YOUR TASK: Where the records hold the string "textbf", show the whole line it sits on.

(Stored records)
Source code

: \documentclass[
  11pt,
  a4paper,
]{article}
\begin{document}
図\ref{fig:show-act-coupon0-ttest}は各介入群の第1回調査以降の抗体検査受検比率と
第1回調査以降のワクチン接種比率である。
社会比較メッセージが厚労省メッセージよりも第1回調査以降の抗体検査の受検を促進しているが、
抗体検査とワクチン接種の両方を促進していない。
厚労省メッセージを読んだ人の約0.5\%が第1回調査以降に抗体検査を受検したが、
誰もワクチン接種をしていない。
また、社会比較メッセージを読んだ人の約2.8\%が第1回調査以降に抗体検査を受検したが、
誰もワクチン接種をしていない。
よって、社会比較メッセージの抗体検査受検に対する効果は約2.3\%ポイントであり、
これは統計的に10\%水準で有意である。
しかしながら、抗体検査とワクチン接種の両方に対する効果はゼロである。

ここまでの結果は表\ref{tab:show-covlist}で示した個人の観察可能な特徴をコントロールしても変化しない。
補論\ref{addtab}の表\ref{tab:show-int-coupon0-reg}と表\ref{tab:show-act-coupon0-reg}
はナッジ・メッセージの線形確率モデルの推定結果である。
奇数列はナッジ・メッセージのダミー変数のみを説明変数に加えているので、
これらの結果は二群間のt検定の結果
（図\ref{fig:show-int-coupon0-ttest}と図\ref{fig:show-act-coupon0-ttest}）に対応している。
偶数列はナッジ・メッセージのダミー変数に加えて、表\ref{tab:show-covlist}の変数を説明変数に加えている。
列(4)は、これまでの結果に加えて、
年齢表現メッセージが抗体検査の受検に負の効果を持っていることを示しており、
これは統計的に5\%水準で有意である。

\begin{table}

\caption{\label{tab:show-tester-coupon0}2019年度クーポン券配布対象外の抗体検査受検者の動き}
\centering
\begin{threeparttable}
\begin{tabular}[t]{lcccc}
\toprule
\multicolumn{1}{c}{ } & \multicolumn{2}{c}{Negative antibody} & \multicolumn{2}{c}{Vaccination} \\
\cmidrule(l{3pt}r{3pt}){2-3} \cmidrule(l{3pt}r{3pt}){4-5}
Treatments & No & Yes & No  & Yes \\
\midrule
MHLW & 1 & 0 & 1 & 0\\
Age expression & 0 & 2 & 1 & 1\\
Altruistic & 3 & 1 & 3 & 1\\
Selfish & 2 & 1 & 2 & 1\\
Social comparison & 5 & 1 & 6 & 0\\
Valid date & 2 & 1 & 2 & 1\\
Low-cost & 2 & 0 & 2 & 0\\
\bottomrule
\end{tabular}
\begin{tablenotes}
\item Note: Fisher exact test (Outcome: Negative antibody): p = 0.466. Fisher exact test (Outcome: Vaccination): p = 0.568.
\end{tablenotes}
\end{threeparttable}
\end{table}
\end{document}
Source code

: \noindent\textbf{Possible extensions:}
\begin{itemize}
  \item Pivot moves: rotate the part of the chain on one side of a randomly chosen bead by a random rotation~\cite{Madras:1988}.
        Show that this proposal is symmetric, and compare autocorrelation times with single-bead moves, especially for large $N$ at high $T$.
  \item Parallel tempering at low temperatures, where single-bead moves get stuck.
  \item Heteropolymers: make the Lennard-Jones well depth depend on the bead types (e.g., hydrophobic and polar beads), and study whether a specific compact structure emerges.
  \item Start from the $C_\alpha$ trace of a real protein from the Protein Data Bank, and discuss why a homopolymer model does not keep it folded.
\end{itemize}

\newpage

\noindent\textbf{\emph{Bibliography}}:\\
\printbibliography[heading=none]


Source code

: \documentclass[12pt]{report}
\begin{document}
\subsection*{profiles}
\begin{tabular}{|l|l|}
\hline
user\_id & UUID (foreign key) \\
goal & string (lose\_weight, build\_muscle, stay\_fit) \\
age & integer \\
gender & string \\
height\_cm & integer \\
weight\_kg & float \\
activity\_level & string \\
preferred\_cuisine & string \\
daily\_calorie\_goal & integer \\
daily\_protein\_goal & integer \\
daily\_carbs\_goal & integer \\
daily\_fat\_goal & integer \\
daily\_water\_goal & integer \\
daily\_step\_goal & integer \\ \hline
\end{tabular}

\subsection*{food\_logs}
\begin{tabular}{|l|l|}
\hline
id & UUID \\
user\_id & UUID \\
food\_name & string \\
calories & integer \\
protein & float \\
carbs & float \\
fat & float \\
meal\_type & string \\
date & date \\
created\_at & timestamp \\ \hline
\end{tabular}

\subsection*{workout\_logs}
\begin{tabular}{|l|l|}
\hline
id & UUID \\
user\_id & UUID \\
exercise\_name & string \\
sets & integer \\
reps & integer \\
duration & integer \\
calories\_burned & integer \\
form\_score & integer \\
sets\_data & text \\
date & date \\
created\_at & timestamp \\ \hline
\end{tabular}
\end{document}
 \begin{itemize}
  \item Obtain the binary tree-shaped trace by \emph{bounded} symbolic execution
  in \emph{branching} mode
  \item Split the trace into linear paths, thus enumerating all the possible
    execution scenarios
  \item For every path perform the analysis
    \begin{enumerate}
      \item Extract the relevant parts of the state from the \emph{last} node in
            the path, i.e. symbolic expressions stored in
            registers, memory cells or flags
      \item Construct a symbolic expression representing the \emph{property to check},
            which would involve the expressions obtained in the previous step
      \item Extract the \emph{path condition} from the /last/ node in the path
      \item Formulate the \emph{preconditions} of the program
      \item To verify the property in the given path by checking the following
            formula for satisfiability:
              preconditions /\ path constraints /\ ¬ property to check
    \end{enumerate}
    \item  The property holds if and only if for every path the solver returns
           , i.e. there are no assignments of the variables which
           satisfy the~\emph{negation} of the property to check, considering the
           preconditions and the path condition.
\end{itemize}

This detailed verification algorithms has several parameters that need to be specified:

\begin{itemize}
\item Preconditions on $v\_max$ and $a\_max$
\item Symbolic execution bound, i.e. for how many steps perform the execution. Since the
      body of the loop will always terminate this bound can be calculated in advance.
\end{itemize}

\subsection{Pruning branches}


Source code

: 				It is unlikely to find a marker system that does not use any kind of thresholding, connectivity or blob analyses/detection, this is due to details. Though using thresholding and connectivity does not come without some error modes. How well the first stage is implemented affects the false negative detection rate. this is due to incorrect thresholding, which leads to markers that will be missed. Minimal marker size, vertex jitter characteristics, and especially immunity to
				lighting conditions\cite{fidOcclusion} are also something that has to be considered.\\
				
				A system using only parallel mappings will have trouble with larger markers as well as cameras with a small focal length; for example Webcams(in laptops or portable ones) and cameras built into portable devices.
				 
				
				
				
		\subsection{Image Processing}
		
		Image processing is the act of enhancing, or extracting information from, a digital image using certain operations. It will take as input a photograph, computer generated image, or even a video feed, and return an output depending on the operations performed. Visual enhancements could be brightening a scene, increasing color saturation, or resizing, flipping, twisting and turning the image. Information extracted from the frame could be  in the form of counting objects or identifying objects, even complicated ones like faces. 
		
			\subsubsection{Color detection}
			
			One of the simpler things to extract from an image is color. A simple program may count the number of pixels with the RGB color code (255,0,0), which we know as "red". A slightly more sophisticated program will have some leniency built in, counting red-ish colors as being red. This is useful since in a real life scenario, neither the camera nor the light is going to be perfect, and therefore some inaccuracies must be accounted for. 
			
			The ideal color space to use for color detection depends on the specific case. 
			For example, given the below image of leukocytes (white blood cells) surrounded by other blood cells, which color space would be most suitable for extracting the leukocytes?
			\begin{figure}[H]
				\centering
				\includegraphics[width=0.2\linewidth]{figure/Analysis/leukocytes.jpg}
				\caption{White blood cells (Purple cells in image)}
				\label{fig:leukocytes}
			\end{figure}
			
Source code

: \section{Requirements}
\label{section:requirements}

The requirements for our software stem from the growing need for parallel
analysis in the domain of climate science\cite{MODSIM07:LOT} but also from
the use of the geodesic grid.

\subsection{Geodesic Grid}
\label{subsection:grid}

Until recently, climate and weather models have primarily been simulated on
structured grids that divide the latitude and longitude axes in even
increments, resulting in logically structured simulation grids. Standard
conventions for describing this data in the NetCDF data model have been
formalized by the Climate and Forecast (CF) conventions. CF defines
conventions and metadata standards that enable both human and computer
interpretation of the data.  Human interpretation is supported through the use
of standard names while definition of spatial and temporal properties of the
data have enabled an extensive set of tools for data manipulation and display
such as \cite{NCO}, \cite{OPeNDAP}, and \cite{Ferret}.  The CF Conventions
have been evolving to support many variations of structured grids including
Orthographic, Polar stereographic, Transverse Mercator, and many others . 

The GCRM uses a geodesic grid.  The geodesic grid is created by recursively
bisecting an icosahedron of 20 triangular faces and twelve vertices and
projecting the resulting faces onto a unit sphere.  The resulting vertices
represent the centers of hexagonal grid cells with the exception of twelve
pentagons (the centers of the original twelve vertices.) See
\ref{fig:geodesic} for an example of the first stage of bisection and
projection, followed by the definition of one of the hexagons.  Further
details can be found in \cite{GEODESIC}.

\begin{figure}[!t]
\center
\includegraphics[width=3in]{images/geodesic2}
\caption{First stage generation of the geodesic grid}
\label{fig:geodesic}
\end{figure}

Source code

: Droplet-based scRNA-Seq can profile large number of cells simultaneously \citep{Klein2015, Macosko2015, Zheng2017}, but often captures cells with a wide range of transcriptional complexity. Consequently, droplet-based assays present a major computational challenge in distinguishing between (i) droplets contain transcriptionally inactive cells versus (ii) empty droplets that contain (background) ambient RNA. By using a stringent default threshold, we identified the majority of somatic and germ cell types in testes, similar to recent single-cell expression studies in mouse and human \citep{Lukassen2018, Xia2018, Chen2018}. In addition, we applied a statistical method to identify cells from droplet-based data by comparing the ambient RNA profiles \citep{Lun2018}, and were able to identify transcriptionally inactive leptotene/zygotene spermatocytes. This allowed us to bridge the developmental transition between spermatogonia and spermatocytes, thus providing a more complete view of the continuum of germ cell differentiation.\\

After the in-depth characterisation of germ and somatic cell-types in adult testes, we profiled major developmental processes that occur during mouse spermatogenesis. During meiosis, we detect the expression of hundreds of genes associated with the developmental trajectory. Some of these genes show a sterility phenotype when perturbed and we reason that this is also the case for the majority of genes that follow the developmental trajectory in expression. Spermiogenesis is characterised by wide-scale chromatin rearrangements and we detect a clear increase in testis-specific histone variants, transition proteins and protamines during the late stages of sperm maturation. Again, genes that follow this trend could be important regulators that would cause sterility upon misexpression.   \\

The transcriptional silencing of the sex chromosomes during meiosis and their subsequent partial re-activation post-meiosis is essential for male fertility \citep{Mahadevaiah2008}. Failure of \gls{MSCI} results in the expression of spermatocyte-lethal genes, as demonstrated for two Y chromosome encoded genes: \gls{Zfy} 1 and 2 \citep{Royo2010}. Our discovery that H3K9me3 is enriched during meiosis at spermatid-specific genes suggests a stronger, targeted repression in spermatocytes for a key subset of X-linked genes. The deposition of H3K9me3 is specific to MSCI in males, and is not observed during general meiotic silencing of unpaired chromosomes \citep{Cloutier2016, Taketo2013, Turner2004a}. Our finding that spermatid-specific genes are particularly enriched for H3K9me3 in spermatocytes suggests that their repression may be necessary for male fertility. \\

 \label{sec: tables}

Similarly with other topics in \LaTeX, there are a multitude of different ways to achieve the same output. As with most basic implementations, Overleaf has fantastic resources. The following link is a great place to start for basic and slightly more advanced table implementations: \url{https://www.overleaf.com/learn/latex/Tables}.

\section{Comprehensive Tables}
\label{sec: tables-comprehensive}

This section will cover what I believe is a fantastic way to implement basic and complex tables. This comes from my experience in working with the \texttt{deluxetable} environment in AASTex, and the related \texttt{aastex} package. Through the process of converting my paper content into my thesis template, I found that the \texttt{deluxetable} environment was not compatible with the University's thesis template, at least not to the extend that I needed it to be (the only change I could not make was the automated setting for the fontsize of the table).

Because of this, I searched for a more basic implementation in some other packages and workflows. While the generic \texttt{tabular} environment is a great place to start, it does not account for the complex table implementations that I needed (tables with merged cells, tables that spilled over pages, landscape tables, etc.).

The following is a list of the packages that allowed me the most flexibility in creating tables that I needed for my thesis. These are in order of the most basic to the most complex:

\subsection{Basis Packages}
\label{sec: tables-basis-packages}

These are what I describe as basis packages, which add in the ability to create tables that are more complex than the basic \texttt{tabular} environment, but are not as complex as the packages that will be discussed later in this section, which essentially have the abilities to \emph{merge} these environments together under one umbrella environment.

RESULT:
: \noindent\textbf{Possible extensions:}
\noindent\textbf{\emph{Bibliography}}:\\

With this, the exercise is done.